Data records:
++++++++++

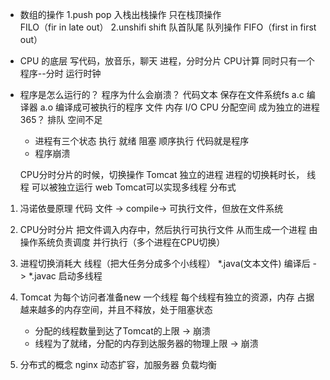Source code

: - 数组的操作
  1.push pop 入栈出栈操作
    只在栈顶操作   
      FILO（fir in late out）
  2.unshifi shift 队首队尾 队列操作
      FIFO（first in first out）
- CPU 的底层
    写代码，放音乐，聊天
    进程，分时分片
    CPU计算 同时只有一个程序--分时 运行时钟 

- 程序是怎么运行的？ 程序为什么会崩溃？
    代码文本 保存在文件系统fs
    a.c  编译器 a.o 编译成可被执行的程序
    文件
    内存 I/O
    CPU 分配空间 成为独立的进程
    365？
    排队  空间不足
  - 进程有三个状态
      执行 就绪 阻塞
      顺序执行 
      代码就是程序
  - 程序崩溃
      
  CPU分时分片的时候，切换操作
    Tomcat 独立的进程
    进程的切换耗时长，
    线程 可以被独立运行
     web 
     Tomcat可以实现多线程 
     分布式 

1. 冯诺依曼原理
  代码 文件 -> compile-> 可执行文件，但放在文件系统
2. CPU分时分片
   把文件调入内存中，然后执行可执行文件
   从而生成一个进程 由操作系统负责调度 
   并行执行（多个进程在CPU切换）

3. 进程切换消耗大
  线程（把大任务分成多个小线程） 
      *.java(文本文件)  编译后 -> *.javac
      启动多线程 
4. Tomcat
    为每个访问者准备new 一个线程
    每个线程有独立的资源，内存
    占据越来越多的内存空间，并且不释放，处于阻塞状态
    - 分配的线程数量到达了Tomcat的上限 -> 崩溃
    - 线程为了就绪，分配的内存到达服务器的物理上限 -> 崩溃
5. 分布式的概念
    nginx 动态扩容，加服务器  负载均衡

++++++++++

ABOUT THIS TASK:
All entries are to be retyped exactly. Omit any embedded images.

RESPONSE:
Source code

: - 数组的操作
  1.push pop 入栈出栈操作
    只在栈顶操作   
      FILO（fir in late out）
  2.unshifi shift 队首队尾 队列操作
      FIFO（first in first out）
- CPU 的底层
    写代码，放音乐，聊天
    进程，分时分片
    CPU计算 同时只有一个程序--分时 运行时钟 

- 程序是怎么运行的？ 程序为什么会崩溃？
    代码文本 保存在文件系统fs
    a.c  编译器 a.o 编译成可被执行的程序
    文件
    内存 I/O
    CPU 分配空间 成为独立的进程
    365？
    排队  空间不足
  - 进程有三个状态
      执行 就绪 阻塞
      顺序执行 
      代码就是程序
  - 程序崩溃
      
  CPU分时分片的时候，切换操作
    Tomcat 独立的进程
    进程的切换耗时长，
    线程 可以被独立运行
     web 
     Tomcat可以实现多线程 
     分布式 

1. 冯诺依曼原理
  代码 文件 -> compile-> 可执行文件，但放在文件系统
2. CPU分时分片
   把文件调入内存中，然后执行可执行文件
   从而生成一个进程 由操作系统负责调度 
   并行执行（多个进程在CPU切换）

3. 进程切换消耗大
  线程（把大任务分成多个小线程） 
      *.java(文本文件)  编译后 -> *.javac
      启动多线程 
4. Tomcat
    为每个访问者准备new 一个线程
    每个线程有独立的资源，内存
    占据越来越多的内存空间，并且不释放，处于阻塞状态
    - 分配的线程数量到达了Tomcat的上限 -> 崩溃
    - 线程为了就绪，分配的内存到达服务器的物理上限 -> 崩溃
5. 分布式的概念
    nginx 动态扩容，加服务器  负载均衡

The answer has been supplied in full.